▸ TASK BRIEF
Write each of the records out again exactly.

• • • •

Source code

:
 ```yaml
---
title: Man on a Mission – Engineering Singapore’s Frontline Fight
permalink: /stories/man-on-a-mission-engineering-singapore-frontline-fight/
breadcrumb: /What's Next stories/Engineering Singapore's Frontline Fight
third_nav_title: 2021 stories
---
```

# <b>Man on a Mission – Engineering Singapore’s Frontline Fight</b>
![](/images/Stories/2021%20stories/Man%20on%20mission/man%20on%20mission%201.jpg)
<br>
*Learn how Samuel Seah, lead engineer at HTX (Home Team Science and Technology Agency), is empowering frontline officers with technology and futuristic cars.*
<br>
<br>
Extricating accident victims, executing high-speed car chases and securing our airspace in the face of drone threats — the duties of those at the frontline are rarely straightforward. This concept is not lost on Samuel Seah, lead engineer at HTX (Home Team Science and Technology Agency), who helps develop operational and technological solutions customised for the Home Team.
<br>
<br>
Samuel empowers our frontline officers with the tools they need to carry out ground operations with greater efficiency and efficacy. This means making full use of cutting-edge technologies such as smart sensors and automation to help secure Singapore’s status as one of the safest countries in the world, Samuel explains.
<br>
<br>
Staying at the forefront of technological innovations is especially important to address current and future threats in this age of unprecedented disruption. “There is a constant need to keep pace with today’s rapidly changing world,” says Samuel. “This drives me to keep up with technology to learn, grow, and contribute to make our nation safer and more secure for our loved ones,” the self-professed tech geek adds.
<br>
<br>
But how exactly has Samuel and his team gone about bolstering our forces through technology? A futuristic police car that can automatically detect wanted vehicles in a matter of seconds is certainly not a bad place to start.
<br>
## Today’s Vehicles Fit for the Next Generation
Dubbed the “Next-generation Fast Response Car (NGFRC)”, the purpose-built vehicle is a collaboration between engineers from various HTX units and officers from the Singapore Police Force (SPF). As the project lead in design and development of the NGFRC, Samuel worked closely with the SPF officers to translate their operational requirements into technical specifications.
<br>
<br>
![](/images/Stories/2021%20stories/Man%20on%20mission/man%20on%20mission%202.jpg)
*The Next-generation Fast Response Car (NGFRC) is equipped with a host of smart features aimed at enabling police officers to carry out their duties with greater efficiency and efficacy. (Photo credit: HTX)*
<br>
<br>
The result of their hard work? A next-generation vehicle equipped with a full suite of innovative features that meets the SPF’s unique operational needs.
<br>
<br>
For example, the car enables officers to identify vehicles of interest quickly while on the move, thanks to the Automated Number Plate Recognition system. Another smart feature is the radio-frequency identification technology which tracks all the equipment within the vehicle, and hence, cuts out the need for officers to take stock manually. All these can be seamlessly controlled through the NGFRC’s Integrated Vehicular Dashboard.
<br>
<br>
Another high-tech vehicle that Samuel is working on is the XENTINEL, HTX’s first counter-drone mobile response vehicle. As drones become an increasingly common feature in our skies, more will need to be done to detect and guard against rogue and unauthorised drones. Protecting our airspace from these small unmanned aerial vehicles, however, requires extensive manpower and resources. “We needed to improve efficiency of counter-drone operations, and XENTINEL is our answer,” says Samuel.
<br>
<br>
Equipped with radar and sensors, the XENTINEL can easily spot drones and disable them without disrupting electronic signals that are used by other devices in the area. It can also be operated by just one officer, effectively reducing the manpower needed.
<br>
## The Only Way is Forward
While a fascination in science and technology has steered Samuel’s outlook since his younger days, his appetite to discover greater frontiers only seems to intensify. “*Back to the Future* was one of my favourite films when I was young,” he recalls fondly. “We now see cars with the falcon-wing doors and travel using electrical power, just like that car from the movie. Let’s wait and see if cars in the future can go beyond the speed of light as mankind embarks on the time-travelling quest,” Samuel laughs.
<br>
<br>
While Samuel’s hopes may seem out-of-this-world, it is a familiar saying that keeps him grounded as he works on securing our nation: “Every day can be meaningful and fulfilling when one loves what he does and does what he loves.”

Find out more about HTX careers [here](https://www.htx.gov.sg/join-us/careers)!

• • • •

▸ SOLUTION TO THE PROBLEM
Source code

:
 ```yaml
---
title: Man on a Mission – Engineering Singapore’s Frontline Fight
permalink: /stories/man-on-a-mission-engineering-singapore-frontline-fight/
breadcrumb: /What's Next stories/Engineering Singapore's Frontline Fight
third_nav_title: 2021 stories
---
```

# <b>Man on a Mission – Engineering Singapore’s Frontline Fight</b>
![](/images/Stories/2021%20stories/Man%20on%20mission/man%20on%20mission%201.jpg)
<br>
*Learn how Samuel Seah, lead engineer at HTX (Home Team Science and Technology Agency), is empowering frontline officers with technology and futuristic cars.*
<br>
<br>
Extricating accident victims, executing high-speed car chases and securing our airspace in the face of drone threats — the duties of those at the frontline are rarely straightforward. This concept is not lost on Samuel Seah, lead engineer at HTX (Home Team Science and Technology Agency), who helps develop operational and technological solutions customised for the Home Team.
<br>
<br>
Samuel empowers our frontline officers with the tools they need to carry out ground operations with greater efficiency and efficacy. This means making full use of cutting-edge technologies such as smart sensors and automation to help secure Singapore’s status as one of the safest countries in the world, Samuel explains.
<br>
<br>
Staying at the forefront of technological innovations is especially important to address current and future threats in this age of unprecedented disruption. “There is a constant need to keep pace with today’s rapidly changing world,” says Samuel. “This drives me to keep up with technology to learn, grow, and contribute to make our nation safer and more secure for our loved ones,” the self-professed tech geek adds.
<br>
<br>
But how exactly has Samuel and his team gone about bolstering our forces through technology? A futuristic police car that can automatically detect wanted vehicles in a matter of seconds is certainly not a bad place to start.
<br>
## Today’s Vehicles Fit for the Next Generation
Dubbed the “Next-generation Fast Response Car (NGFRC)”, the purpose-built vehicle is a collaboration between engineers from various HTX units and officers from the Singapore Police Force (SPF). As the project lead in design and development of the NGFRC, Samuel worked closely with the SPF officers to translate their operational requirements into technical specifications.
<br>
<br>
![](/images/Stories/2021%20stories/Man%20on%20mission/man%20on%20mission%202.jpg)
*The Next-generation Fast Response Car (NGFRC) is equipped with a host of smart features aimed at enabling police officers to carry out their duties with greater efficiency and efficacy. (Photo credit: HTX)*
<br>
<br>
The result of their hard work? A next-generation vehicle equipped with a full suite of innovative features that meets the SPF’s unique operational needs.
<br>
<br>
For example, the car enables officers to identify vehicles of interest quickly while on the move, thanks to the Automated Number Plate Recognition system. Another smart feature is the radio-frequency identification technology which tracks all the equipment within the vehicle, and hence, cuts out the need for officers to take stock manually. All these can be seamlessly controlled through the NGFRC’s Integrated Vehicular Dashboard.
<br>
<br>
Another high-tech vehicle that Samuel is working on is the XENTINEL, HTX’s first counter-drone mobile response vehicle. As drones become an increasingly common feature in our skies, more will need to be done to detect and guard against rogue and unauthorised drones. Protecting our airspace from these small unmanned aerial vehicles, however, requires extensive manpower and resources. “We needed to improve efficiency of counter-drone operations, and XENTINEL is our answer,” says Samuel.
<br>
<br>
Equipped with radar and sensors, the XENTINEL can easily spot drones and disable them without disrupting electronic signals that are used by other devices in the area. It can also be operated by just one officer, effectively reducing the manpower needed.
<br>
## The Only Way is Forward
While a fascination in science and technology has steered Samuel’s outlook since his younger days, his appetite to discover greater frontiers only seems to intensify. “*Back to the Future* was one of my favourite films when I was young,” he recalls fondly. “We now see cars with the falcon-wing doors and travel using electrical power, just like that car from the movie. Let’s wait and see if cars in the future can go beyond the speed of light as mankind embarks on the time-travelling quest,” Samuel laughs.
<br>
<br>
While Samuel’s hopes may seem out-of-this-world, it is a familiar saying that keeps him grounded as he works on securing our nation: “Every day can be meaningful and fulfilling when one loves what he does and does what he loves.”

Find out more about HTX careers [here](https://www.htx.gov.sg/join-us/careers)!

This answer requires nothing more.